Richard Wildes, an associate professor from the Department of Electrical Engineering and Computer Science and Centre for Vision Research at the York University, has started a collaboration with the Hospital for Sick Children in Toronto, as well as the Memorial Sloan-Kettering Cancer Center in New York. The mentioned project he’s working on develops machine learning and computer vision systems to help surgeons and robots assistants during medical operations and procedures. This kind of project uses the video camera input to the computer system, which enables an enhanced 3D visualization of the medical operation as it unfolds. Usually, pre-surgical plans depend on the so-called pre-op imagery, which includes various MRI scans of internal organs and similar techniques. However, a problem could arise during the surgery itself, and sometimes the live situation changes from the pre-op one. The 3D information automatically registers the pre-op imagery and makes an in-progress correspondence with the current status of the surgery, to provide greater guidance to the surgeon. A possible use of this 3D data is to use it on a higher level to provide more autonomy to the robot surgeon system. This 3D-calibrated medical imagery is the first database of this kind, and could help the future surgeons to enhance their responsive techniques, speed, accuracy and precision during the surgery.


Recently, usage of robot assistants in surgery is increasing rapidly, especially in oncology and complicated procedures, and the success rate is similar to humans’. The introduction of minimally invasive techniques (laparoscopic surgery) using robotic automatization has been described as “the most dramatic change in surgery since the introduction of anesthesia”. The 3D, high-definition imaging of robotic technology increases the vision of the operation field and makes depth perception possible as well, since the surgeon controls the camera and magnification (up to 10 times). There is the so-called dual console mode, where a trainer can control the trainee and collaborate in various modes such as the swap one, or the nudge one, where the former enables them to switch control the robotic hands, and the latter enables them to use two robotic hands to guide the trainee during the procedure. This area of research recently received a telementoring innovation for remote assistance, which could be further enhanced with augmented-reality systems.

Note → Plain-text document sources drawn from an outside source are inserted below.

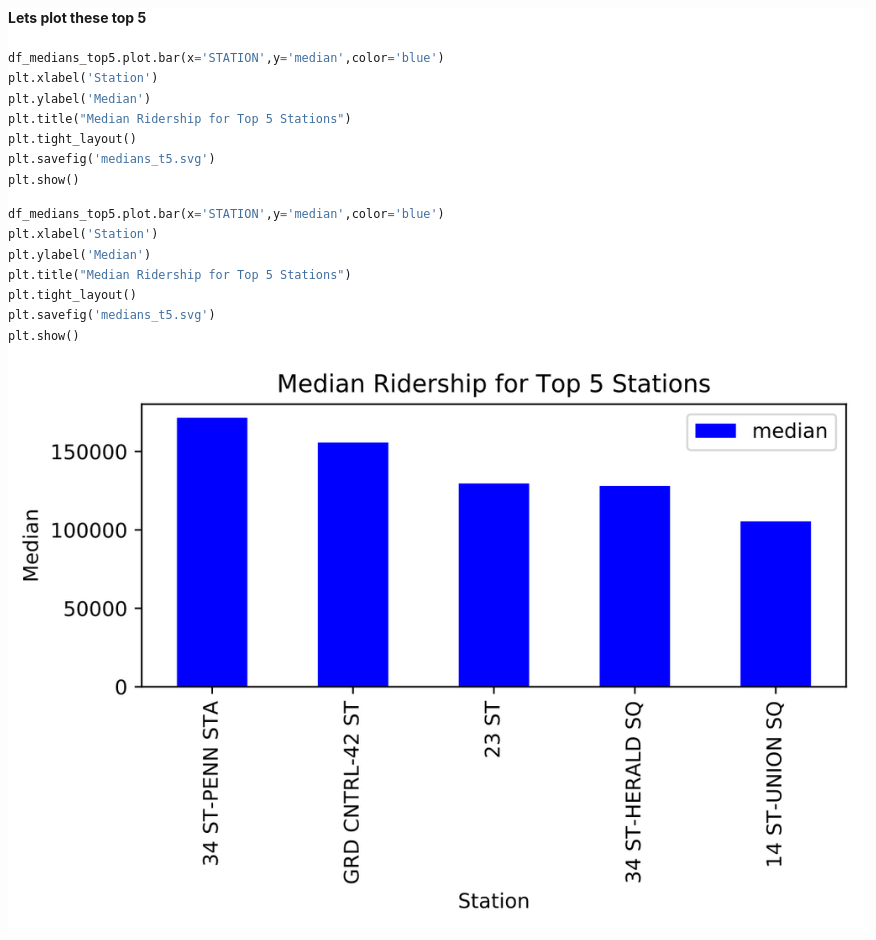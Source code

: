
 ```python
```

#### Lets plot these top 5

```python
df_medians_top5.plot.bar(x='STATION',y='median',color='blue')
plt.xlabel('Station')
plt.ylabel('Median')
plt.title("Median Ridership for Top 5 Stations")
plt.tight_layout()
plt.savefig('medians_t5.svg')
plt.show()
```


```python
df_medians_top5.plot.bar(x='STATION',y='median',color='blue')
plt.xlabel('Station')
plt.ylabel('Median')
plt.title("Median Ridership for Top 5 Stations")
plt.tight_layout()
plt.savefig('medians_t5.svg')
plt.show()
```


![svg](2018-10-01%20Adentures-In-New-York-MTA-Land_files/2018-10-01%20Adentures-In-New-York-MTA-Land_22_0.svg)
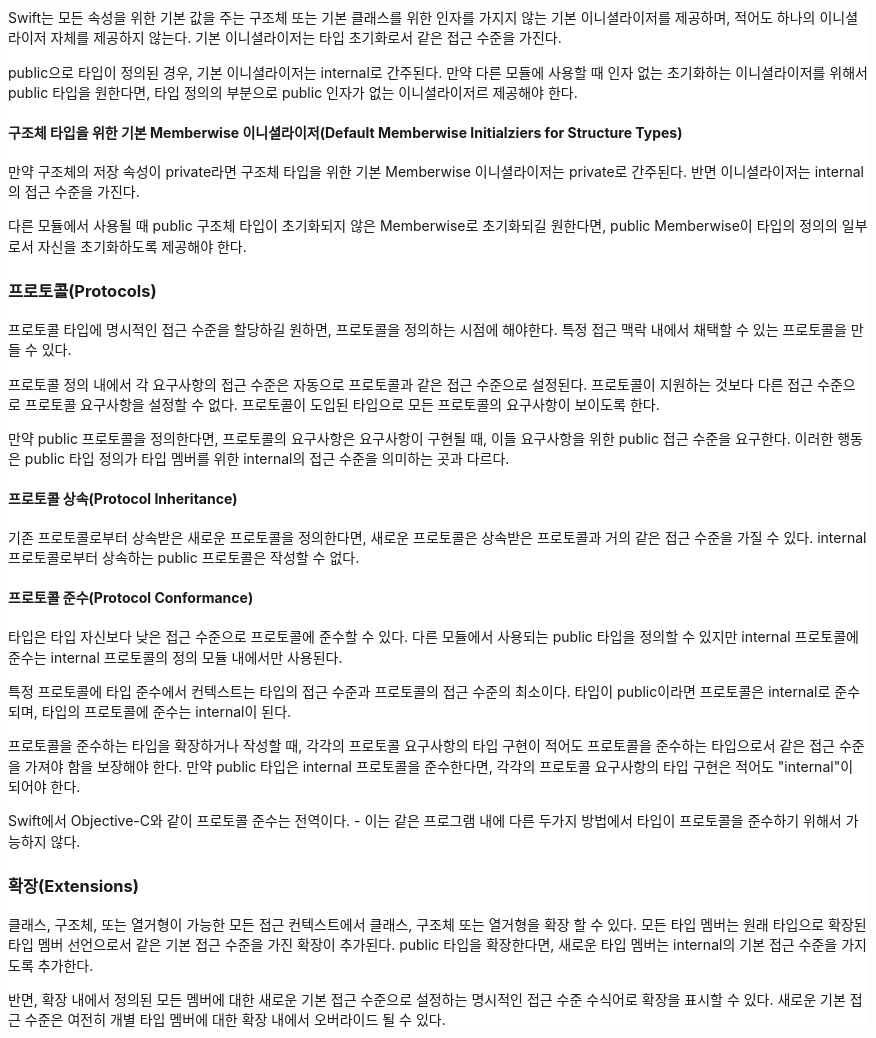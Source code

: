Swift는 모든 속성을 위한 기본 값을 주는 구조체 또는 기본 클래스를 위한 인자를 가지지 않는 기본 이니셜라이저를 제공하며, 적어도 하나의 이니셜라이저 자체를 제공하지 않는다. 기본 이니셜라이저는 타입 초기화로서 같은 접근 수준을 가진다.

<div class="alert-info">
	public으로 타입이 정의된 경우, 기본 이니셜라이저는 internal로 간주된다. 만약 다른 모듈에 사용할 때 인자 없는 초기화하는 이니셜라이저를 위해서 public 타입을 원한다면, 타입 정의의 부분으로 public 인자가 없는 이니셜라이저르 제공해야 한다.
</div>

#### 구조체 타입을 위한 기본 Memberwise 이니셜라이저(Default Memberwise Initialziers for Structure Types)

만약 구조체의 저장 속성이 private라면 구조체 타입을 위한 기본 Memberwise 이니셜라이저는 private로 간주된다. 반면 이니셜라이저는 internal의 접근 수준을 가진다.

다른 모듈에서 사용될 때 public 구조체 타입이 초기화되지 않은 Memberwise로 초기화되길 원한다면, public Memberwise이 타입의 정의의 일부로서 자신을 초기화하도록 제공해야 한다.

### 프로토콜(Protocols)

프로토콜 타입에 명시적인 접근 수준을 할당하길 원하면, 프로토콜을 정의하는 시점에 해야한다. 특정 접근 맥락 내에서 채택할 수 있는 프로토콜을 만들 수 있다.

프로토콜 정의 내에서 각 요구사항의 접근 수준은 자동으로 프로토콜과 같은 접근 수준으로 설정된다. 프로토콜이 지원하는 것보다 다른 접근 수준으로 프로토콜 요구사항을 설정할 수 없다. 프로토콜이 도입된 타입으로 모든 프로토콜의 요구사항이 보이도록 한다.

<div class="alert-info">
	만약 public 프로토콜을 정의한다면, 프로토콜의 요구사항은 요구사항이 구현될 때, 이들 요구사항을 위한 public 접근 수준을 요구한다. 이러한 행동은 public 타입 정의가 타입 멤버를 위한 internal의 접근 수준을 의미하는 곳과 다르다.
</div>

#### 프로토콜 상속(Protocol Inheritance)

기존 프로토콜로부터 상속받은 새로운 프로토콜을 정의한다면, 새로운 프로토콜은 상속받은 프로토콜과 거의 같은 접근 수준을 가질 수 있다. internal 프로토콜로부터 상속하는 public 프로토콜은 작성할 수 없다.

#### 프로토콜 준수(Protocol Conformance)

타입은 타입 자신보다 낮은 접근 수준으로 프로토콜에 준수할 수 있다. 다른 모듈에서 사용되는 public 타입을 정의할 수 있지만 internal 프로토콜에 준수는 internal 프로토콜의 정의 모듈 내에서만 사용된다.

특정 프로토콜에 타입 준수에서 컨텍스트는 타입의 접근 수준과 프로토콜의 접근 수준의 최소이다. 타입이 public이라면 프로토콜은 internal로 준수되며, 타입의 프로토콜에 준수는 internal이 된다.

프로토콜을 준수하는 타입을 확장하거나 작성할 때, 각각의 프로토콜 요구사항의 타입 구현이 적어도 프로토콜을 준수하는 타입으로서 같은 접근 수준을 가져야 함을 보장해야 한다. 만약 public 타입은 internal 프로토콜을 준수한다면, 각각의 프로토콜 요구사항의 타입 구현은 적어도 "internal"이 되어야 한다.

<div class="alert-info">
	Swift에서 Objective-C와 같이 프로토콜 준수는 전역이다. - 이는 같은 프로그램 내에 다른 두가지 방법에서 타입이 프로토콜을 준수하기 위해서 가능하지 않다.
</div>

### 확장(Extensions)

클래스, 구조체, 또는 열거형이 가능한 모든 접근 컨텍스트에서 클래스, 구조체 또는 열거형을 확장 할 수 있다. 모든 타입 멤버는 원래 타입으로 확장된 타입 멤버 선언으로서 같은 기본 접근 수준을 가진 확장이 추가된다. public 타입을 확장한다면, 새로운 타입 멤버는 internal의 기본 접근 수준을 가지도록 추가한다.

반면, 확장 내에서 정의된 모든 멤버에 대한 새로운 기본 접근 수준으로 설정하는 명시적인 접근 수준 수식어로 확장을 표시할 수 있다. 새로운 기본 접근 수준은 여전히 개별 타입 멤버에 대한 확장 내에서 오버라이드 될 수 있다.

However, before medical experts and computer vision programmers can use machine learning and face tracking techniques to do automated facial reconstruction or aesthetic and reconstructive surgeries, a high-quality comparison is needed to truly evaluate robotic surgery using multi-centre randomized clinical trials and more data. It seems that so far nose jobs are better left to humans, since training on animals and cadavers have shown promise, but not with a negligible rate of failure.